As a student, Beshkov published caricatures in the Maskarad, Div Dyado, Balgaran, Starshel and Vik magazines and illustrated the issues of the T. F. Chipev and Hemus printing houses. From 1925 on, he co-operated with the Pladne magazine among others. He was twice arrested due to his leftist political views: once after participating in the June Uprising following the Bulgarian coup d'état of 1923 and then during the 1925 April Events in the wake of the St Nedelya Church assault.

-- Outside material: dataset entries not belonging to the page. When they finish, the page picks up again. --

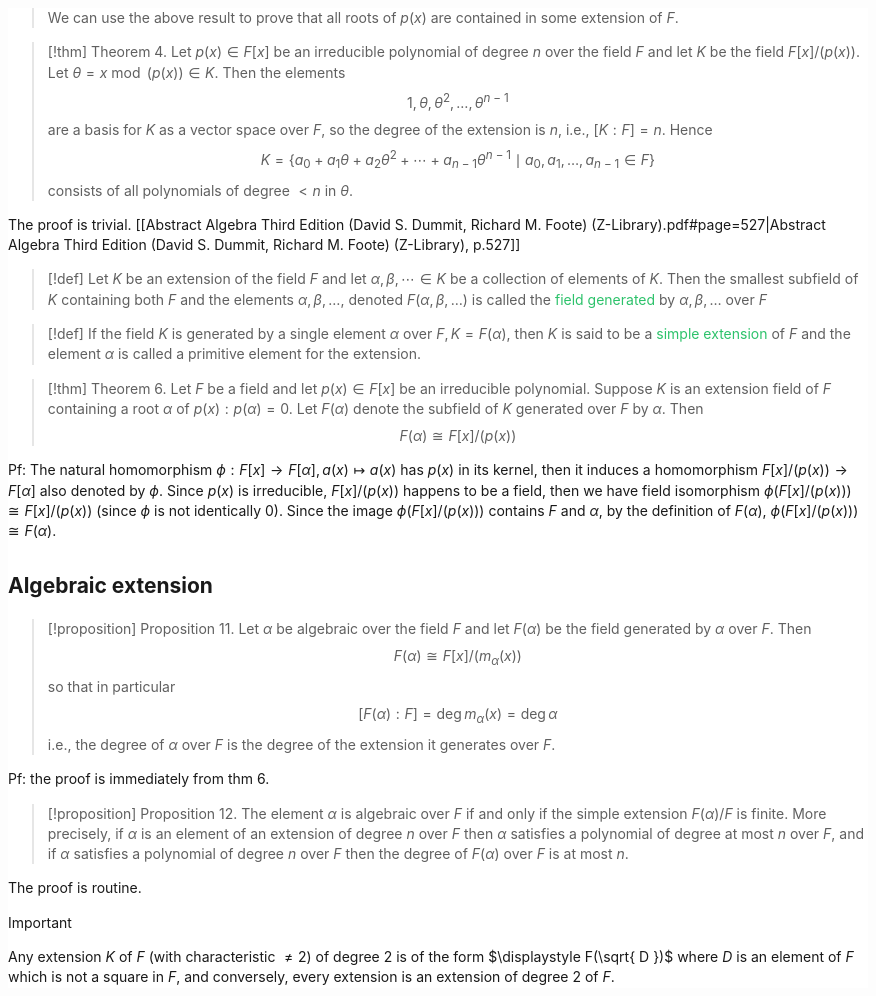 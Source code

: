 > We can use the above result to prove that all roots of $\displaystyle p(x)$ are contained in some extension of $F$.

> [!thm]
> Theorem 4. Let $p(x) \in F[x]$ be an irreducible polynomial of degree $n$ over the field $F$ and let $K$ be the field $F[x] /(p(x))$. Let $\theta=x \bmod (p(x)) \in K$. Then the elements$$1, \theta, \theta^2, \ldots, \theta^{n-1}$$are a basis for $K$ as a vector space over $F$, so the degree of the extension is $n$, i.e., $[K: F]=n$. Hence$$K=\left\{a_0+a_1 \theta+a_2 \theta^2+\cdots+a_{n-1} \theta^{n-1} \mid a_0, a_1, \ldots, a_{n-1} \in F\right\}$$
consists of all polynomials of degree $<n$ in $\theta$.

The proof is trivial. [[Abstract Algebra Third Edition (David S. Dummit, Richard M. Foote) (Z-Library).pdf#page=527|Abstract Algebra Third Edition (David S. Dummit, Richard M. Foote) (Z-Library), p.527]]
> [!def]
> Let $K$ be an extension of the field $F$ and let $\alpha, \beta, \cdots \in K$ be a collection of elements of $K$. Then the smallest subfield of $K$ containing both $F$ and the elements $\alpha, \beta, \ldots$, denoted $F(\alpha, \beta, \ldots)$ is called the <font color="#2DC26B">field generated</font> by $\alpha, \beta, \ldots$ over $F$

> [!def]
> If the field $K$ is generated by a single element $\alpha$ over $F, K=F(\alpha)$, then $K$ is said to be a <font color="#2DC26B">simple extension</font> of $F$ and the element $\alpha$ is called a primitive element for the extension.

> [!thm]
> Theorem 6. Let $F$ be a field and let $p(x) \in F[x]$ be an irreducible polynomial. Suppose $K$ is an extension field of $F$ containing a root $\alpha$ of $p(x): p(\alpha)=0$. Let $F(\alpha)$ denote the subfield of $K$ generated over $F$ by $\alpha$. Then$$F(\alpha) \cong F[x] /(p(x))$$

Pf: The natural homomorphism $\displaystyle \phi: F[x]\to F[\alpha], a (x)\mapsto a(x)$ has $\displaystyle p(x)$ in its kernel, then it induces a homomorphism $\displaystyle F[x]/(p(x))\to F[\alpha]$ also denoted by $\displaystyle \phi$. Since $\displaystyle p(x)$ is irreducible, $\displaystyle F[x]/(p(x))$ happens to be a field, then we have field isomorphism $\displaystyle \phi (F[x]/(p (x)))\cong F[x]/(p(x))$ (since $\displaystyle \phi$ is not identically 0). Since the image $\displaystyle \phi(F[x]/(p(x)))$ contains $F$ and $\displaystyle \alpha$, by the definition of $\displaystyle F(\alpha)$, $\displaystyle \phi (F[x]/(p (x)))\cong F(\alpha)$.
## Algebraic extension
> [!proposition]
> Proposition 11. Let $\alpha$ be algebraic over the field $F$ and let $F(\alpha)$ be the field generated by $\alpha$ over $F$. Then $$F(\alpha) \cong F[x] /\left(m_\alpha(x)\right)$$ so that in particular $$[F(\alpha): F]=\operatorname{deg} m_\alpha(x)=\operatorname{deg} \alpha$$i.e., the degree of $\alpha$ over $F$ is the degree of the extension it generates over $F$.

Pf: the proof is immediately from thm 6.
> [!proposition]
> Proposition 12. The element $\alpha$ is algebraic over $F$ if and only if the simple extension $F(\alpha) / F$ is finite. More precisely, if $\alpha$ is an element of an extension of degree $n$ over $F$ then $\alpha$ satisfies a polynomial of degree at most $n$ over $F$, and if $\alpha$ satisfies a polynomial of degree $n$ over $F$ then the degree of $F(\alpha)$ over $F$ is at most $n$.

The proof is routine.
> [!IMPORTANT]
> Any extension $K$ of $F$ (with characteristic $\neq2$) of degree 2 is of the form $\displaystyle F(\sqrt{ D })$ where $D$ is an element of $F$ which is not a square in $F$, and conversely, every extension is an extension of degree 2 of $F$.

In 1930, Beshkov became a member of the Narodno Izkustvo movement. He was from the founders of the famous newspaper Sturshel (Hornet) in 1940, and published in it without signature or pseudonym. One of his best known comic characters was 'Spekulanta Maks'.
In 1945, he became a lecturer of drawing, illustration and print design at the National Academy of Fine Art; he was elected a tenured professor in 1953 and led the Department of Graphics until his death in 1958 in Sofia.

Beshkov's political caricatures were noted for their sarcasm and deep connotations.

His works were humanist, democratic, revolutionary and national in nature. The art gallery in Pleven is named in his honour and most of his works are exhibited there.